_The problem_
Print out the full listing exactly as it reads.
-.-.-
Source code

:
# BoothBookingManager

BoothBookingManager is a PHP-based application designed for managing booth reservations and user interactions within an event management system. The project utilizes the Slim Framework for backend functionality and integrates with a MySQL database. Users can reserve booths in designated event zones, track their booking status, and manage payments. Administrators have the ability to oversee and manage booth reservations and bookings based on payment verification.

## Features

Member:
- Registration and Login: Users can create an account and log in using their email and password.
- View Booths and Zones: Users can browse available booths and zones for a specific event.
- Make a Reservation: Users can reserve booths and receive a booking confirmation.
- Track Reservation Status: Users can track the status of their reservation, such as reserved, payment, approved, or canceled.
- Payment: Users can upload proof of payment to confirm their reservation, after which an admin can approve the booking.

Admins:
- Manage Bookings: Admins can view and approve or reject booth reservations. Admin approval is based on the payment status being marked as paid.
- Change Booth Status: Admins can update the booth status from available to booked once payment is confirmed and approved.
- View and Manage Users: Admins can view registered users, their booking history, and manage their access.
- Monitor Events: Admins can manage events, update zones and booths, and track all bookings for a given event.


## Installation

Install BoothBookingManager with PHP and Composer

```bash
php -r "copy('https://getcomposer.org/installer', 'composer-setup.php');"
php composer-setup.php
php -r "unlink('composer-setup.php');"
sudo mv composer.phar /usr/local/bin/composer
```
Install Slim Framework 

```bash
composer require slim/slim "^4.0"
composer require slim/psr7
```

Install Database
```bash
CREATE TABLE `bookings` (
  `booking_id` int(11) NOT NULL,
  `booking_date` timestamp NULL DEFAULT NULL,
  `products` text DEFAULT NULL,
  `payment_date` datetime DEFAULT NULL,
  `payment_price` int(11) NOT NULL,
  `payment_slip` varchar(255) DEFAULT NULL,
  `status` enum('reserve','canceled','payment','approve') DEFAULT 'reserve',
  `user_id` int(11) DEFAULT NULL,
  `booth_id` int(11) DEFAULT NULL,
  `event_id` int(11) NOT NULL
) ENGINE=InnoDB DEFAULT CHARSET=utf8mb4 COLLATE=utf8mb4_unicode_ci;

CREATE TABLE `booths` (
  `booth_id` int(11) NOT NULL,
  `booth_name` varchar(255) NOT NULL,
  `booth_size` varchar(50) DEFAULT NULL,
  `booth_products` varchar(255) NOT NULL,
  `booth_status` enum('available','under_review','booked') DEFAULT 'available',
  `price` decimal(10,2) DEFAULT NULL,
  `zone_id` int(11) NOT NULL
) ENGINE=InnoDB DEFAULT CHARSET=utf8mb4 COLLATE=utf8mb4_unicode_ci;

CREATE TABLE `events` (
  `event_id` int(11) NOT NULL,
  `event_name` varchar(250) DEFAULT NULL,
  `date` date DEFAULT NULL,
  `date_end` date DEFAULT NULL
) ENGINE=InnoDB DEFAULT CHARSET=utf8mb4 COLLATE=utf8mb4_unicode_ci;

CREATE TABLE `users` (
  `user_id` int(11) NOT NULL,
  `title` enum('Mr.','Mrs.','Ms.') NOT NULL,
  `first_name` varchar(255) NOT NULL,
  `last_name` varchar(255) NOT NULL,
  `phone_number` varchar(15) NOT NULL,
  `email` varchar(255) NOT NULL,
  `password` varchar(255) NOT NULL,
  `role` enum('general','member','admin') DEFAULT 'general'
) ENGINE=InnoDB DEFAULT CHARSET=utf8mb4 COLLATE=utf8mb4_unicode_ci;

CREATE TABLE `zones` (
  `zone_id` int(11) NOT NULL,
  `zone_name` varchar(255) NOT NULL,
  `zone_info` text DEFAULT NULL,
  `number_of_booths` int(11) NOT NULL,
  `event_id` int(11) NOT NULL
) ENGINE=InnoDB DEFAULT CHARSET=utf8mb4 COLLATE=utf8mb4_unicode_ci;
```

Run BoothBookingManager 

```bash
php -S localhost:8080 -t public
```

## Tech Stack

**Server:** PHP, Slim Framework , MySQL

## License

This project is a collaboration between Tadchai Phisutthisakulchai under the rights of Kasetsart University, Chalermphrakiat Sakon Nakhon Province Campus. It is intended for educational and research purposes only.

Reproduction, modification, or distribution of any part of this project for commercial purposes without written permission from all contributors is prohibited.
-.-.-
_Answer_
Source code

:
# BoothBookingManager

BoothBookingManager is a PHP-based application designed for managing booth reservations and user interactions within an event management system. The project utilizes the Slim Framework for backend functionality and integrates with a MySQL database. Users can reserve booths in designated event zones, track their booking status, and manage payments. Administrators have the ability to oversee and manage booth reservations and bookings based on payment verification.

## Features

Member:
- Registration and Login: Users can create an account and log in using their email and password.
- View Booths and Zones: Users can browse available booths and zones for a specific event.
- Make a Reservation: Users can reserve booths and receive a booking confirmation.
- Track Reservation Status: Users can track the status of their reservation, such as reserved, payment, approved, or canceled.
- Payment: Users can upload proof of payment to confirm their reservation, after which an admin can approve the booking.

Admins:
- Manage Bookings: Admins can view and approve or reject booth reservations. Admin approval is based on the payment status being marked as paid.
- Change Booth Status: Admins can update the booth status from available to booked once payment is confirmed and approved.
- View and Manage Users: Admins can view registered users, their booking history, and manage their access.
- Monitor Events: Admins can manage events, update zones and booths, and track all bookings for a given event.


## Installation

Install BoothBookingManager with PHP and Composer

```bash
php -r "copy('https://getcomposer.org/installer', 'composer-setup.php');"
php composer-setup.php
php -r "unlink('composer-setup.php');"
sudo mv composer.phar /usr/local/bin/composer
```
Install Slim Framework 

```bash
composer require slim/slim "^4.0"
composer require slim/psr7
```

Install Database
```bash
CREATE TABLE `bookings` (
  `booking_id` int(11) NOT NULL,
  `booking_date` timestamp NULL DEFAULT NULL,
  `products` text DEFAULT NULL,
  `payment_date` datetime DEFAULT NULL,
  `payment_price` int(11) NOT NULL,
  `payment_slip` varchar(255) DEFAULT NULL,
  `status` enum('reserve','canceled','payment','approve') DEFAULT 'reserve',
  `user_id` int(11) DEFAULT NULL,
  `booth_id` int(11) DEFAULT NULL,
  `event_id` int(11) NOT NULL
) ENGINE=InnoDB DEFAULT CHARSET=utf8mb4 COLLATE=utf8mb4_unicode_ci;

CREATE TABLE `booths` (
  `booth_id` int(11) NOT NULL,
  `booth_name` varchar(255) NOT NULL,
  `booth_size` varchar(50) DEFAULT NULL,
  `booth_products` varchar(255) NOT NULL,
  `booth_status` enum('available','under_review','booked') DEFAULT 'available',
  `price` decimal(10,2) DEFAULT NULL,
  `zone_id` int(11) NOT NULL
) ENGINE=InnoDB DEFAULT CHARSET=utf8mb4 COLLATE=utf8mb4_unicode_ci;

CREATE TABLE `events` (
  `event_id` int(11) NOT NULL,
  `event_name` varchar(250) DEFAULT NULL,
  `date` date DEFAULT NULL,
  `date_end` date DEFAULT NULL
) ENGINE=InnoDB DEFAULT CHARSET=utf8mb4 COLLATE=utf8mb4_unicode_ci;

CREATE TABLE `users` (
  `user_id` int(11) NOT NULL,
  `title` enum('Mr.','Mrs.','Ms.') NOT NULL,
  `first_name` varchar(255) NOT NULL,
  `last_name` varchar(255) NOT NULL,
  `phone_number` varchar(15) NOT NULL,
  `email` varchar(255) NOT NULL,
  `password` varchar(255) NOT NULL,
  `role` enum('general','member','admin') DEFAULT 'general'
) ENGINE=InnoDB DEFAULT CHARSET=utf8mb4 COLLATE=utf8mb4_unicode_ci;

CREATE TABLE `zones` (
  `zone_id` int(11) NOT NULL,
  `zone_name` varchar(255) NOT NULL,
  `zone_info` text DEFAULT NULL,
  `number_of_booths` int(11) NOT NULL,
  `event_id` int(11) NOT NULL
) ENGINE=InnoDB DEFAULT CHARSET=utf8mb4 COLLATE=utf8mb4_unicode_ci;
```

Run BoothBookingManager 

```bash
php -S localhost:8080 -t public
```

## Tech Stack

**Server:** PHP, Slim Framework , MySQL

## License

This project is a collaboration between Tadchai Phisutthisakulchai under the rights of Kasetsart University, Chalermphrakiat Sakon Nakhon Province Campus. It is intended for educational and research purposes only.

Reproduction, modification, or distribution of any part of this project for commercial purposes without written permission from all contributors is prohibited.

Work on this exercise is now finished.